Unser Hausmeister hieß Herr Winterkamp. Ich glaube, er war damals schon alt, auch wenn auf Siebenjährige Erwachsene grundsätzlich erst einmal sehr, sehr alt wirken müssen. Für meinen geschätzten Neffen beispielsweise bin ich ein alter Mann, auch wenn ich jedes neue Lebensjahr als einen Lebenshöhepunkt empfinde. Doch Herr Winterkamp war damals wirklich so alt, dass ich davon ausgehen darf, dass er diese Zeilen nicht mehr wird lesen können. Möge seine Seele in Frieden ruhen. Er war ein strenger Hausmeister der alten Hausmeisterschule, vor dem man noch massiven Respekt hatte. Weil er ja auch so alt war.

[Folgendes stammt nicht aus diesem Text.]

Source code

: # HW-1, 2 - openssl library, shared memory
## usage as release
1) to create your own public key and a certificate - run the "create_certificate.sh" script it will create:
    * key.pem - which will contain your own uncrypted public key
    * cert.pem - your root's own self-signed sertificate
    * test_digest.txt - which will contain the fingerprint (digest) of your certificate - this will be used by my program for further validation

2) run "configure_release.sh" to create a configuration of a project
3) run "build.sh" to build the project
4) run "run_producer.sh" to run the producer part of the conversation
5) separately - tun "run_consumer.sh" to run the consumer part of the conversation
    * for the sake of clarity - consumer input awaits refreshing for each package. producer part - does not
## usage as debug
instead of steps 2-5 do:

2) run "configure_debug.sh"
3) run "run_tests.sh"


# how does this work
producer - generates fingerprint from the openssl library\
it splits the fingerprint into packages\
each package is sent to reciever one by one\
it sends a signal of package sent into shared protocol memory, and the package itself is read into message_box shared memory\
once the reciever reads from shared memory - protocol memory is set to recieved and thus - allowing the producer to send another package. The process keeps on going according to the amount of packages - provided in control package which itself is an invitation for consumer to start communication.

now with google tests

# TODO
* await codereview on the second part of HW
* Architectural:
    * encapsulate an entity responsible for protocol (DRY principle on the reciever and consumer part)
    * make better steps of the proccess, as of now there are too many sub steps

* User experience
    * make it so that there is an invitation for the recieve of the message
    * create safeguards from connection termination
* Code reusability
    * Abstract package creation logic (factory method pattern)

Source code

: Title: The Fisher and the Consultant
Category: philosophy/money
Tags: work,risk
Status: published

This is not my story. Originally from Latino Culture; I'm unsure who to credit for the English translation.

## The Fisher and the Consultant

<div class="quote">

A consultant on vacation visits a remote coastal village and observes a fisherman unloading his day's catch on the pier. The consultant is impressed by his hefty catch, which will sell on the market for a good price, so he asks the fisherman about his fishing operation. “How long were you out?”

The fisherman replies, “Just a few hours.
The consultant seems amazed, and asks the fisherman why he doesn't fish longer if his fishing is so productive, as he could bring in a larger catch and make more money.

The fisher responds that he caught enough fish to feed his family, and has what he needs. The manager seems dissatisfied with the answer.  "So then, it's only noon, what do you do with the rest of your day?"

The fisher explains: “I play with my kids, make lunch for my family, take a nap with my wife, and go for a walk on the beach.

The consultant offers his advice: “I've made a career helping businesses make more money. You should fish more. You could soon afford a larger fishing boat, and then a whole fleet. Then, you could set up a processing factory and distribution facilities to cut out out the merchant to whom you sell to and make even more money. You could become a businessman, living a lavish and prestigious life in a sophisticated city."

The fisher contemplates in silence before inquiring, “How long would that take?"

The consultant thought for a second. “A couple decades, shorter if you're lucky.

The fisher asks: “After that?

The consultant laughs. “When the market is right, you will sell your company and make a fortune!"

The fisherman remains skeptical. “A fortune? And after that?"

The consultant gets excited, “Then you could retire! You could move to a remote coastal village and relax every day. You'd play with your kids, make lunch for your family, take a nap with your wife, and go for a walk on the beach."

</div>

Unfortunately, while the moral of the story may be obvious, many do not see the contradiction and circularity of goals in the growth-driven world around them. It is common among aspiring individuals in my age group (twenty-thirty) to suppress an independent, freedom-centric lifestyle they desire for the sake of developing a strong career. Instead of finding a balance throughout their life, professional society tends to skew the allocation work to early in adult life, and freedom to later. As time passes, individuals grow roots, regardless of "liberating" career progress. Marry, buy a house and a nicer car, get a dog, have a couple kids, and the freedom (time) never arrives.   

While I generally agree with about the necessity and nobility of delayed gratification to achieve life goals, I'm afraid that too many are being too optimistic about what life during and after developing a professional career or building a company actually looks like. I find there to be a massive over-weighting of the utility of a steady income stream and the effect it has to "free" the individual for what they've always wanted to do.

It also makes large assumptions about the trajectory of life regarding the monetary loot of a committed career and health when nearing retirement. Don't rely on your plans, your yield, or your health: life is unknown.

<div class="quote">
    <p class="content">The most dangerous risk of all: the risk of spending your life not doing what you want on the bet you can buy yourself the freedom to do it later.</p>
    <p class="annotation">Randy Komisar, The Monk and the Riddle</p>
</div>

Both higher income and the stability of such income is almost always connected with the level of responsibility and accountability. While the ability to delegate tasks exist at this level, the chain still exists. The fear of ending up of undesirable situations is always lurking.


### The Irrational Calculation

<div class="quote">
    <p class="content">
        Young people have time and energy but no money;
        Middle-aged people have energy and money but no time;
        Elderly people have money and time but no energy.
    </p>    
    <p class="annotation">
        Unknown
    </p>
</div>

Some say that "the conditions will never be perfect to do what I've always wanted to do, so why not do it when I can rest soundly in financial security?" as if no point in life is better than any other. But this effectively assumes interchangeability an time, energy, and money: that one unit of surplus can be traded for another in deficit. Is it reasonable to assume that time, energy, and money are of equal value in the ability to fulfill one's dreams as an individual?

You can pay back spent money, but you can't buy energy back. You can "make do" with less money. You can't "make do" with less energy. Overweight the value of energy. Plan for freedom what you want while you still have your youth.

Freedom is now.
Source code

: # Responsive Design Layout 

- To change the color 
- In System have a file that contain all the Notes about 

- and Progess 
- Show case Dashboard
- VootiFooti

Zu jenen Zeiten wurde Pavel mein bester Kumpel. Dieser Zustand sollte viele Jahre anhalten, bis das Schicksal diese Freundschaft vor ziemlich genau zehn Jahren brüsk beendete, was ich nach wie vor sehr bedaure. Wir waren nicht die Art Freunde, die sich alles erzählt haben, was ich gegenüber Männern ohnehin nicht tue, eher gegenüber Frauen, womit ich aus guten Gründen allerdings sparsam umgehe; aber wir verbrachten viel Zeit miteinander, was in eine Zweier-WG während des Studiums mündete. Pavel war ein Vertreter großartigen Humors, den ich so bei niemandem mehr wiedergefunden habe, seit unsere Freundschaft zerbrochen und ersatzlos gestrichen worden ist.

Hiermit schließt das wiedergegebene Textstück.